Saved entries:
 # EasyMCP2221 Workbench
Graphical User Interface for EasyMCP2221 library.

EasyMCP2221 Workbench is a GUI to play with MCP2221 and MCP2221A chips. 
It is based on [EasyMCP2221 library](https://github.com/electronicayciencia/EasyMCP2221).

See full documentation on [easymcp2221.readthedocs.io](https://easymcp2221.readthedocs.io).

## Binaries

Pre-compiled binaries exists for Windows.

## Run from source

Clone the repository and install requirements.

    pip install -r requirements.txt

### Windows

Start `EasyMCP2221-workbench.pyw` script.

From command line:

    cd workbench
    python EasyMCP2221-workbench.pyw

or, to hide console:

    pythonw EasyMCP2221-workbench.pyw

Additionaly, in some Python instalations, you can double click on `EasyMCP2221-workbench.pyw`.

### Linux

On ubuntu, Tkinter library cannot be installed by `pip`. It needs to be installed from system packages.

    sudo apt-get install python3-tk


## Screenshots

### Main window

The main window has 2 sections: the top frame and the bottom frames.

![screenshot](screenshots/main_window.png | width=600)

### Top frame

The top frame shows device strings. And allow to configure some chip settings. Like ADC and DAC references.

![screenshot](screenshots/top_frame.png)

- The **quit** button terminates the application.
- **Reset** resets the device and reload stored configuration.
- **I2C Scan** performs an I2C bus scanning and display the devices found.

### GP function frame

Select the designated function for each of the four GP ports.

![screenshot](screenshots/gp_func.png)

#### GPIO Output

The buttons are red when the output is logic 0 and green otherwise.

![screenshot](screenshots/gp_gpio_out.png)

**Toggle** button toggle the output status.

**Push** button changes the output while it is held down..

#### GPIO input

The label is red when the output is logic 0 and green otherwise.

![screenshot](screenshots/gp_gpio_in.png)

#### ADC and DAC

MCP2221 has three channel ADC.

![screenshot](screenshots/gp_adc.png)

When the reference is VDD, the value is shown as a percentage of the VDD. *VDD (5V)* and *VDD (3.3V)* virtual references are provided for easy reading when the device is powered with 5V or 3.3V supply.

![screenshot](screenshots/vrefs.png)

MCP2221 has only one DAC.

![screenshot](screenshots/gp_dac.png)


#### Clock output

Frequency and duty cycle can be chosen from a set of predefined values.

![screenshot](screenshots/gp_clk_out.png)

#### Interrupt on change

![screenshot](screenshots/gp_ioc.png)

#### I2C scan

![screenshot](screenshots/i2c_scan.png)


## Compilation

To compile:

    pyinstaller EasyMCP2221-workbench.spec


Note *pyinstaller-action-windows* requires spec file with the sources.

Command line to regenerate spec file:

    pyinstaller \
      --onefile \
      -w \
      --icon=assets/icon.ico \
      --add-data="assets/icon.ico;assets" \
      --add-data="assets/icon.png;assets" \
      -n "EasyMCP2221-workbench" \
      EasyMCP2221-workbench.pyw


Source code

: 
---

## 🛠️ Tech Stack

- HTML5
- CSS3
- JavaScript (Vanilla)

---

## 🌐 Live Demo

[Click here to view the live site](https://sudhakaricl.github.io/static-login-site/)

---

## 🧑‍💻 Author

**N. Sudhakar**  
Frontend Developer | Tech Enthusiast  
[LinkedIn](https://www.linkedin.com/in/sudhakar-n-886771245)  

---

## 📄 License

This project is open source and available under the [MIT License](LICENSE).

__EXERCISE DESCRIPTION__:
Wherever the word "logic" turns up in the records above, copy the line that holds it.

__RESULT OF THE TASK__:
The buttons are red when the output is logic 0 and green otherwise.
The label is red when the output is logic 0 and green otherwise.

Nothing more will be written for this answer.